■ **AIM OF THE TASK**
Look through the material below and show every line with the word "комплекса".
Segment Open
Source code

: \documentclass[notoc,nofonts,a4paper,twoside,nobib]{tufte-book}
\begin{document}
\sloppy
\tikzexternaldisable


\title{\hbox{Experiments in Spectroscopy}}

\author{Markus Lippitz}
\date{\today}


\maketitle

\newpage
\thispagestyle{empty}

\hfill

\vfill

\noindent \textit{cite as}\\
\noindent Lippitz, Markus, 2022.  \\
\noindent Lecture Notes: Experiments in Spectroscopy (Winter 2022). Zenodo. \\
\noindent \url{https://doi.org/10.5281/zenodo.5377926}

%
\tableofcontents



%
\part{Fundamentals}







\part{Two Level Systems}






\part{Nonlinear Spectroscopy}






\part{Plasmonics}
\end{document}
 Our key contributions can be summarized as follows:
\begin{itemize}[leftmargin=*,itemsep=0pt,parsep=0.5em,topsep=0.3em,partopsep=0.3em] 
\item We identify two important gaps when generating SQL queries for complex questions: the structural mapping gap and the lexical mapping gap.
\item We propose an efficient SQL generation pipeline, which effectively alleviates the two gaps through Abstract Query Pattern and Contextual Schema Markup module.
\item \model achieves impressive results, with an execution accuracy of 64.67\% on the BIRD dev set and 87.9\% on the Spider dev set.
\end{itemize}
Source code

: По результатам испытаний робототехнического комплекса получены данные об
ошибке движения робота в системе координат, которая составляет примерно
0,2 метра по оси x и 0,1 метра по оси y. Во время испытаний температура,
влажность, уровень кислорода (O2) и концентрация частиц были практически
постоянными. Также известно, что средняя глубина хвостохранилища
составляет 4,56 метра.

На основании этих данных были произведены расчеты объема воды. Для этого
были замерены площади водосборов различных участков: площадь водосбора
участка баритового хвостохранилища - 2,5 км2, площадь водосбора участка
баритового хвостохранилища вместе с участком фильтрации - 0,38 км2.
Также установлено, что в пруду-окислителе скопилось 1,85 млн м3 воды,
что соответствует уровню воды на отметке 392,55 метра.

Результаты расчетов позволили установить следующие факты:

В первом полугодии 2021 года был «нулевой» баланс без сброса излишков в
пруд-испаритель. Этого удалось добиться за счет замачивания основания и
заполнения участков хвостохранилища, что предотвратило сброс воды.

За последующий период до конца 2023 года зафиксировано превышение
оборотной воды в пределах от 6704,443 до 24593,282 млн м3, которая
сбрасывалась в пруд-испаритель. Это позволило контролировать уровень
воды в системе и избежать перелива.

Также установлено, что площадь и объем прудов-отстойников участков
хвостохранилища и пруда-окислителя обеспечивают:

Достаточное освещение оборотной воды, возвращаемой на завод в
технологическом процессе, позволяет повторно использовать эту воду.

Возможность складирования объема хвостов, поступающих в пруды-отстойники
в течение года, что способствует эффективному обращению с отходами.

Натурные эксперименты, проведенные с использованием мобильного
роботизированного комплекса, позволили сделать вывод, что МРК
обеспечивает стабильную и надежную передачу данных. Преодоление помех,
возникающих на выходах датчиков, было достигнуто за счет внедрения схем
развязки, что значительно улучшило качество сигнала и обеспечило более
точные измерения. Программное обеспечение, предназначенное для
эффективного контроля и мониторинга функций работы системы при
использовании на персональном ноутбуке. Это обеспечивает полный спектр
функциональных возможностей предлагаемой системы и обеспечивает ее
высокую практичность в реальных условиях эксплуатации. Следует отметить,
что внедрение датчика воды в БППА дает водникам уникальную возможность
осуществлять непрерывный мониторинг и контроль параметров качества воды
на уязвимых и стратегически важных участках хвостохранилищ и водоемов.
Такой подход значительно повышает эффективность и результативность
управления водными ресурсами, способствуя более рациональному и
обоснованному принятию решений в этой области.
Segment Closed
■ **ANSWER TO THIS PROBLEM**
: По результатам испытаний робототехнического комплекса получены данные об
роботизированного комплекса, позволили сделать вывод, что МРК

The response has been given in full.